- What to produce
Could you restate all of the records below exactly, with the pictures left out?

Stored entries:
.....
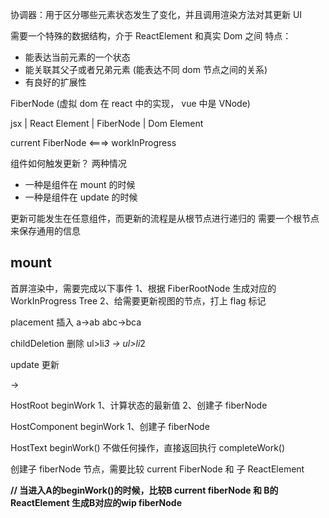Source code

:协调器：用于区分哪些元素状态发生了变化，并且调用渲染方法对其更新 UI

需要一个特殊的数据结构，介于 ReactElement 和真实 Dom 之间
特点：

- 能表达当前元素的一个状态
- 能关联其父子或者兄弟元素 (能表达不同 dom 节点之间的关系)
- 有良好的扩展性

FiberNode (虚拟 dom 在 react 中的实现， vue 中是 VNode)

jsx | React Element | FiberNode | Dom Element

current FiberNode <===> workInProgress

<!--  -->

组件如何触发更新？
两种情况

- 一种是组件在 mount 的时候
- 一种是组件在 update 的时候

更新可能发生在任意组件，而更新的流程是从根节点进行递归的
需要一个根节点来保存通用的信息

## mount

首屏渲染中，需要完成以下事件
1、根据 FiberRootNode 生成对应的 WorkInProgress Tree
2、给需要更新视图的节点，打上 flag 标记

<!-- 不包含属性变化相关，只看结构是否发生变化 -->

placement
插入 a->ab abc->bca

childDeletion
删除 ul>li*3 -> ul>li*2

<!-- 属性相关的变化 -->

update
更新 <div key='a'></div> -> <div key='b'></div>

HostRoot beginWork
1、计算状态的最新值
2、创建子 fiberNode

HostComponent beginWork
1、创建子 fiberNode

HostText beginWork() 不做任何操作，直接返回执行 completeWork()

创建子 fiberNode 节点，需要比较 current FiberNode 和 子 ReactElement

<A>
  <B/>
</A>
// 当进入A的beginWork()的时候，比较B current fiberNode 和 B的 ReactElement 
生成B对应的wip fiberNode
.....
- Exercise response
Source code

:协调器：用于区分哪些元素状态发生了变化，并且调用渲染方法对其更新 UI

需要一个特殊的数据结构，介于 ReactElement 和真实 Dom 之间
特点：

- 能表达当前元素的一个状态
- 能关联其父子或者兄弟元素 (能表达不同 dom 节点之间的关系)
- 有良好的扩展性

FiberNode (虚拟 dom 在 react 中的实现， vue 中是 VNode)

jsx | React Element | FiberNode | Dom Element

current FiberNode <===> workInProgress

<!--  -->

组件如何触发更新？
两种情况

- 一种是组件在 mount 的时候
- 一种是组件在 update 的时候

更新可能发生在任意组件，而更新的流程是从根节点进行递归的
需要一个根节点来保存通用的信息

## mount

首屏渲染中，需要完成以下事件
1、根据 FiberRootNode 生成对应的 WorkInProgress Tree
2、给需要更新视图的节点，打上 flag 标记

<!-- 不包含属性变化相关，只看结构是否发生变化 -->

placement
插入 a->ab abc->bca

childDeletion
删除 ul>li*3 -> ul>li*2

<!-- 属性相关的变化 -->

update
更新 <div key='a'></div> -> <div key='b'></div>

HostRoot beginWork
1、计算状态的最新值
2、创建子 fiberNode

HostComponent beginWork
1、创建子 fiberNode

HostText beginWork() 不做任何操作，直接返回执行 completeWork()

创建子 fiberNode 节点，需要比较 current FiberNode 和 子 ReactElement

<A>
  <B/>
</A>
// 当进入A的beginWork()的时候，比较B current fiberNode 和 B的 ReactElement 
生成B对应的wip fiberNode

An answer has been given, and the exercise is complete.